◆ RECORDS FOR THE TASK ◆
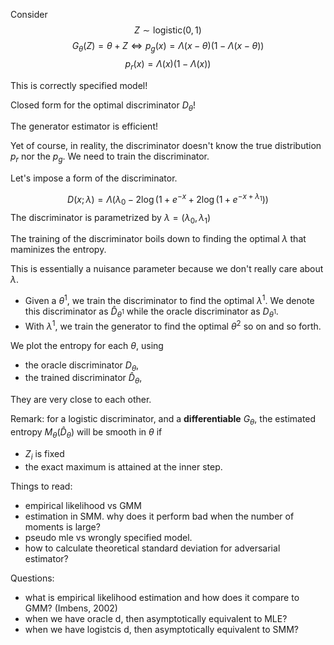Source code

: Consider
$$Z \sim \text{logistic}(0,1)$$
$$G_{\theta}(Z) = \theta + Z \Leftrightarrow p_g(x) = \Lambda(x-\theta) (1-\Lambda(x-\theta))$$
$$p_r(x) = \Lambda(x) (1-\Lambda(x))$$ 

This is correctly specified model!

Closed form for the optimal discriminator $D_\theta$!

The generator estimator is efficient!

Yet of course, in reality, the discriminator doesn't know the true distribution $p_r$ nor the $p_g$. We need to train the discriminator.

Let's impose a form of the discriminator. 

$$D(x;\lambda) = \Lambda(\lambda_0 -2\log(1+e^{-x}+2\log(1+e^{-x+\lambda_1}))$$ 
The discriminator is parametrized by $\lambda = (\lambda_0, \lambda_1)$

The training of the discriminator boils down to finding the optimal $\lambda$ that maminizes the entropy.

This is essentially a nuisance parameter because we don't really care about $\lambda$.

- Given a $\theta^1$, we train the discriminator to find the optimal $\lambda^1$. We denote this discriminator as $\hat{D}_{\theta^1}$ while the oracle discriminator as $D_{\theta^1}$.
- With $\lambda^1$, we train the generator to find the optimal $\theta^2$ so on and so forth.

We plot the entropy for each $\theta$, using 
- the oracle discriminator $D_{\theta}$,
- the trained discriminator $\hat{D}_{\theta}$,

They are very close to each other.

Remark:
for a logistic discriminator, and a **differentiable** $G_{\theta}$, the estimated entropy $M_\theta(\hat{D}_{\theta})$ will be smooth in $\theta$ if 
- $Z_i$ is fixed 
- the exact maximum is attained at the inner step.
  

Things to read:

- empirical likelihood vs GMM
- estimation in SMM. why does it perform bad when the number of moments is large?
- pseudo mle vs wrongly specified model.
- how to calculate theoretical standard deviation for adversarial estimator?
  

Questions:
- what is empirical likelihood estimation and how does it compare to GMM? (Imbens, 2002)
- when we have oracle d, then asymptotically equivalent to MLE?
- when we have logistcis d, then asymptotically equivalent to SMM?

◆ WHAT TO WORK ON ◆
Keep both end lines and retype everything in the records above from the line containing "Yet of course, in" through the line containing "This is essentially", exactly, with nothing else.

◆ OUTPUT BELOW ◆
Yet of course, in reality, the discriminator doesn't know the true distribution $p_r$ nor the $p_g$. We need to train the discriminator.

Let's impose a form of the discriminator. 

$$D(x;\lambda) = \Lambda(\lambda_0 -2\log(1+e^{-x}+2\log(1+e^{-x+\lambda_1}))$$ 
The discriminator is parametrized by $\lambda = (\lambda_0, \lambda_1)$

The training of the discriminator boils down to finding the optimal $\lambda$ that maminizes the entropy.

This is essentially a nuisance parameter because we don't really care about $\lambda$.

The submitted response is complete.